Information provided —
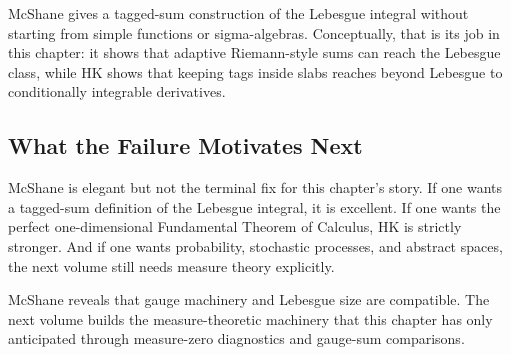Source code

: \begin{remark*}[Interpretation]
McShane gives a tagged-sum construction of the Lebesgue integral without
starting from simple functions or sigma-algebras. Conceptually, that is its
job in this chapter: it shows that adaptive Riemann-style sums can reach the
Lebesgue class, while HK shows that keeping tags inside slabs reaches beyond
Lebesgue to conditionally integrable derivatives.
\end{remark*}

\subsection*{What the Failure Motivates Next}

\begin{remark*}[Interpretation]
McShane is elegant but not the terminal fix for this chapter's story. If one
wants a tagged-sum definition of the Lebesgue integral, it is excellent. If
one wants the perfect one-dimensional Fundamental Theorem of Calculus, HK is
strictly stronger. And if one wants probability, stochastic processes, and
abstract spaces, the next volume still needs measure theory explicitly.
\end{remark*}

\begin{remark*}[Interpretation]
McShane reveals that gauge machinery and Lebesgue size are compatible. The
next volume builds the measure-theoretic machinery that this chapter has only
anticipated through measure-zero diagnostics and gauge-sum comparisons.
\end{remark*}
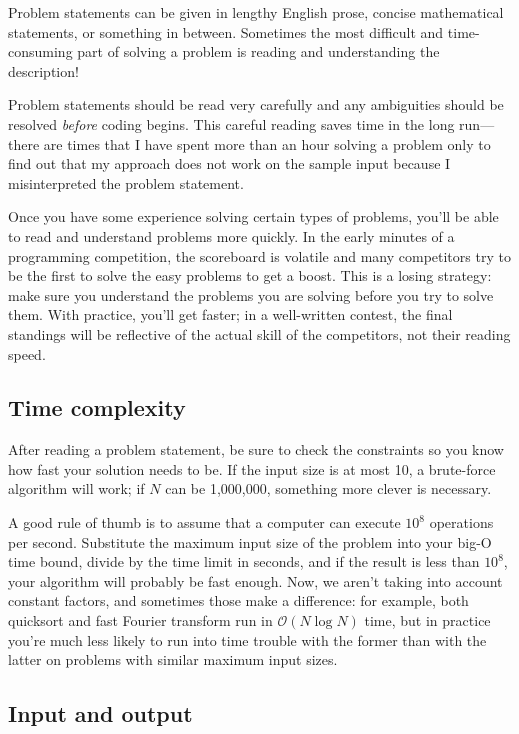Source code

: Problem statements can be given in lengthy English prose, concise mathematical statements, or something in between. Sometimes the most difficult and time-consuming part of solving a problem is reading and understanding the description!

Problem statements should be read very carefully and any ambiguities should be resolved \textit{before} coding begins. This careful reading saves time in the long run---there are times that I have spent more than an hour solving a problem only to find out that my approach does not work on the sample input because I misinterpreted the problem statement.

Once you have some experience solving certain types of problems, you'll be able to read and understand problems more quickly. In the early minutes of a programming competition, the scoreboard is volatile and many competitors try to be the first to solve the easy problems to get a boost. This is a losing strategy: make sure you understand the problems you are solving before you try to solve them. With practice, you'll get faster; in a well-written contest, the final standings will be reflective of the actual skill of the competitors, not their reading speed.

\subsection*{Time complexity}

After reading a problem statement, be sure to check the constraints so you know how fast your solution needs to be. If the input size is at most 10, a brute-force algorithm will work; if $N$ can be 1,000,000, something more clever is necessary.

A good rule of thumb is to assume that a computer can execute $10^8$ operations per second. Substitute the maximum input size of the problem into your big-O time bound, divide by the time limit in seconds, and if the result is less than $10^8$, your algorithm will probably be fast enough. Now, we aren't taking into account constant factors, and sometimes those make a difference: for example, both quicksort and fast Fourier transform run in $\mathcal{O}(N \log N)$ time, but in practice you're much less likely to run into time trouble with the former than with the latter on problems with similar maximum input sizes.

\subsection*{Input and output}

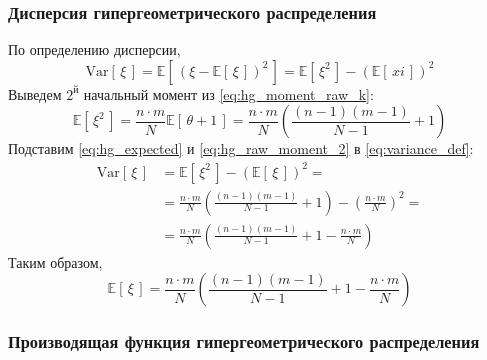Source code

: \documentclass[
  russian,
  a4paper,
  russian]{scrreprt}
\begin{document}
\hypertarget{ux434ux438ux441ux43fux435ux440ux441ux438ux44f-ux433ux438ux43fux435ux440ux433ux435ux43eux43cux435ux442ux440ux438ux447ux435ux441ux43aux43eux433ux43e-ux440ux430ux441ux43fux440ux435ux434ux435ux43bux435ux43dux438ux44f}{%
\subsubsection{Дисперсия гипергеометрического
распределения}\label{ux434ux438ux441ux43fux435ux440ux441ux438ux44f-ux433ux438ux43fux435ux440ux433ux435ux43eux43cux435ux442ux440ux438ux447ux435ux441ux43aux43eux433ux43e-ux440ux430ux441ux43fux440ux435ux434ux435ux43bux435ux43dux438ux44f}}

По определению дисперсии,
\begin{equation}\mathrm{Var}\left[\, \xi \,\right] = \mathbb{E}\left[\, \left(\xi - \mathbb{E}\left[\, \xi \,\right]\right)^2 \,\right] = \mathbb{E}\left[\, \xi^2 \,\right] - \left(\mathbb{E}\left[\, xi \,\right]\right)^2\label{eq:variance_def}\end{equation}
Выведем \(2^\text{й}\) начальный момент из \ref{eq:hg_moment_raw_k}:
\begin{equation}\mathbb{E}\left[\, \xi^2 \,\right]
= \frac{n \cdot m}{N}\mathbb{E}\left[\, \theta+1 \,\right]
= \frac{n \cdot m}{N}\left(\frac{(n-1)(m-1)}{N-1}+1\right)\label{eq:hg_raw_moment_2}\end{equation}
Подставим \ref{eq:hg_expected} и \ref{eq:hg_raw_moment_2} в
\ref{eq:variance_def}: \[\begin{aligned}
    \mathrm{Var}\left[\, \xi \,\right] &= \mathbb{E}\left[\, \xi^2 \,\right] - \left(\mathbb{E}\left[\, \xi \,\right]\right)^2 =\\
              &= \frac{n \cdot m}{N}\left(\frac{(n-1)(m-1)}{N-1}+1\right)
                    - \left(\frac{n \cdot m}{N}\right)^2=\\
              &= \frac{n \cdot m}{N}\left(\frac{(n-1)(m-1)}{N-1} + 1
                   - \frac{n \cdot m}{N}\right)
\end{aligned}\] Таким образом, \[\boxed{
    \mathbb{E}\left[\, \xi \,\right] = \frac{n \cdot m}{N}\left(\frac{(n-1)(m-1)}{N-1} + 1 - \frac{n \cdot m}{N}\right)
}\]

\hypertarget{ux43fux440ux43eux438ux437ux432ux43eux434ux44fux449ux430ux44f-ux444ux443ux43dux43aux446ux438ux44f-ux433ux438ux43fux435ux440ux433ux435ux43eux43cux435ux442ux440ux438ux447ux435ux441ux43aux43eux433ux43e-ux440ux430ux441ux43fux440ux435ux434ux435ux43bux435ux43dux438ux44f}{%
\subsubsection{Производящая функция гипергеометрического
распределения}\label{ux43fux440ux43eux438ux437ux432ux43eux434ux44fux449ux430ux44f-ux444ux443ux43dux43aux446ux438ux44f-ux433ux438ux43fux435ux440ux433ux435ux43eux43cux435ux442ux440ux438ux447ux435ux441ux43aux43eux433ux43e-ux440ux430ux441ux43fux440ux435ux434ux435ux43bux435ux43dux438ux44f}}
\end{document}
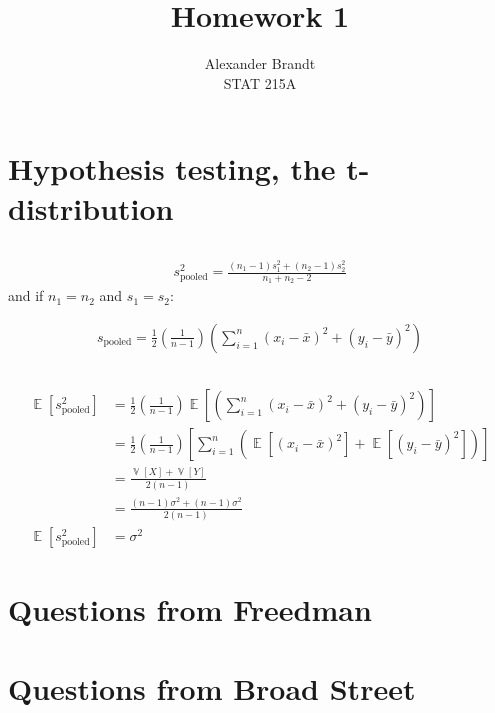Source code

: \documentclass[12pt, oneside]{article}
\title{Homework 1}
\author{Alexander Brandt\\STAT 215A}
\DeclareMathOperator{\E}{\mathbb{E}}
\DeclareMathOperator{\V}{\mathbb{V}}
\begin{document}
\maketitle

\section{Hypothesis testing, the t-distribution}

\subsection{}

\begin{align*}
s_{\text{pooled}}^2 = \frac{(n_1 - 1)s_1^2 + (n_2 - 1)s_2^2}{n_1+n_2-2}
\end{align*}
and if \(n_1 = n_2\) and \(s_1 = s_2\):

\begin{align*}
s_{\text{pooled}} = \frac{1}{2}\left(\frac{1}{n-1} \right) \left( \sum_{i=1}^n (x_i - \bar x)^2 + (y_i - \bar y)^2 \right)
\end{align*}

\subsection{}

\begin{align*}
\E[s_{\text{pooled}}^2] 	&= \frac{1}{2}\left(\frac{1}{n-1} \right) \E\left[\left( \sum_{i=1}^n (x_i - \bar x)^2 + (y_i - \bar y)^2 \right)\right] \\
					&= \frac{1}{2}\left(\frac{1}{n-1} \right) \left[ \sum_{i=1}^{n} \left( \E \left[(x_i - \bar x)^2\right] +  \E \left[(y_i - \bar y)^2\right] \right) \right]\\
					&= \frac{\V[X] + \V[Y]}{2(n-1)}\\
					&= \frac{(n-1)\sigma^2 + (n-1)\sigma^2}{2(n-1)}\\
\E[s_{\text{pooled}}^2]	&= \sigma^2
\end{align*}

\subsection{}





\section{Questions from Freedman}

\section{Questions from Broad Street}
\end{document}

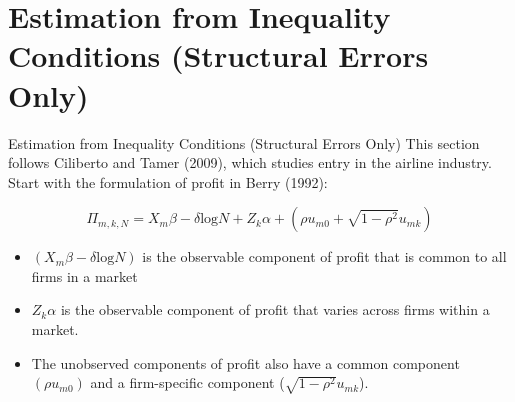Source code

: \documentclass[xcolor=pdftex,dvipsnames,table,mathserif]{beamer}
\begin{document}
\section{Estimation from Inequality Conditions (Structural Errors Only)}

\begin{frame}{\normalsize Estimation from Inequality Conditions (Structural Errors Only)}
This section follows Ciliberto and Tamer (2009), which studies entry in the airline industry.\\
\vspace{0.1in}
Start with the  formulation of profit in Berry (1992):

\begin{equation*}
\Pi_{m,k,N} =X_{m} \beta - \delta \text{log} N + Z_k \alpha +  (\rho u_{m0} + \sqrt{1- \rho^2} u_{mk})
\end{equation*}

\begin{itemize}
\item $(X_{m} \beta - \delta \text{log} N) $ is the observable component of profit that is common to all firms in a market
\item $Z_k \alpha$ is the observable component of profit that varies across firms within a market. 
\item The unobserved components of profit also have a common component $(\rho u_{m0}) $ and a firm-specific component ($\sqrt{1- \rho^2} u_{mk}$).
\end{itemize}
\end{frame}
\end{document}
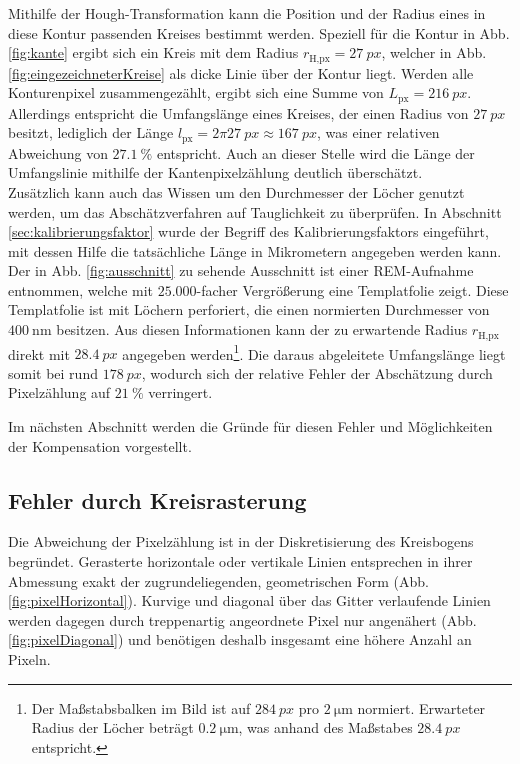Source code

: \documentclass[accentcolor=tud1c, 11pt, toc=bib, toc=listof, captions=abovetable, parskip=half]{tudreport}
\begin{document}
Mithilfe der Hough-Transformation kann die Position und der Radius eines in diese Kontur passenden Kreises bestimmt werden. Speziell für die Kontur in Abb. \ref{fig:kante} ergibt sich ein Kreis mit dem Radius $r_{\text{H,px}} = \SI{27}{px}$, welcher in Abb. \ref{fig:eingezeichneterKreise} als dicke Linie über der Kontur liegt.
Werden alle Konturenpixel zusammengezählt, ergibt sich eine Summe von $L_{\text{px}}= \SI{216}{px}$. Allerdings entspricht die Umfangslänge eines Kreises, der einen Radius von $\SI{27}{px}$ besitzt, lediglich der Länge $l_{\text{px}} = 2\pi\SI{27}{px} \approx \SI{167}{px}$, was einer relativen Abweichung von $\SI{27.1}{\percent}$ entspricht. Auch an dieser Stelle wird die Länge der Umfangslinie mithilfe der Kantenpixelzählung deutlich überschätzt.\\
Zusätzlich kann auch das Wissen um den Durchmesser der Löcher genutzt werden, um das Abschätzverfahren auf Tauglichkeit zu überprüfen. In Abschnitt \ref{sec:kalibrierungsfaktor} wurde der Begriff des Kalibrierungsfaktors eingeführt, mit dessen Hilfe die tatsächliche Länge in Mikrometern angegeben werden kann. Der in Abb. \ref{fig:ausschnitt} zu sehende Ausschnitt ist einer REM-Aufnahme entnommen, welche mit $25.000$-facher Vergrößerung eine Templatfolie zeigt. Diese Templatfolie ist mit Löchern perforiert, die einen normierten Durchmesser von $\SI{400}{\nm}$ besitzen. Aus diesen Informationen kann der zu erwartende Radius $r_{\text{H,px}}$ direkt mit $\SI{28.4}{px}$ angegeben werden\footnote{Der Maßstabsbalken im Bild ist auf $\SI{284}{px}$ pro $\SI{2}{\micro\metre}$ normiert. Erwarteter Radius der Löcher beträgt $\SI{0.2}{\micro\metre}$, was anhand des Maßstabes $\SI{28.4}{px}$ entspricht.}. Die daraus abgeleitete Umfangslänge liegt somit bei rund $\SI{178}{px}$, wodurch sich der relative Fehler der Abschätzung durch Pixelzählung auf $\SI{21}{\percent}$ verringert.

Im nächsten Abschnitt werden die Gründe für diesen Fehler und Möglichkeiten der Kompensation vorgestellt.\\

\subsection{Fehler durch Kreisrasterung}
Die Abweichung der Pixelzählung ist in der Diskretisierung des Kreisbogens begründet. Gerasterte horizontale oder vertikale Linien entsprechen in ihrer Abmessung exakt der zugrundeliegenden, geometrischen Form (Abb. \ref{fig:pixelHorizontal}). Kurvige und diagonal über das Gitter verlaufende Linien werden dagegen durch treppenartig angeordnete Pixel nur angenähert (Abb. \ref{fig:pixelDiagonal}) und benötigen deshalb insgesamt eine höhere Anzahl an Pixeln.\\
\end{document}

What you should do — Leaving every picture behind, retype the entries above exactly, from the first line through the line with "the Failure Motivates", and stop there.

Problem solution —
Source code

: \begin{remark*}[Interpretation]
McShane gives a tagged-sum construction of the Lebesgue integral without
starting from simple functions or sigma-algebras. Conceptually, that is its
job in this chapter: it shows that adaptive Riemann-style sums can reach the
Lebesgue class, while HK shows that keeping tags inside slabs reaches beyond
Lebesgue to conditionally integrable derivatives.
\end{remark*}

\subsection*{What the Failure Motivates Next}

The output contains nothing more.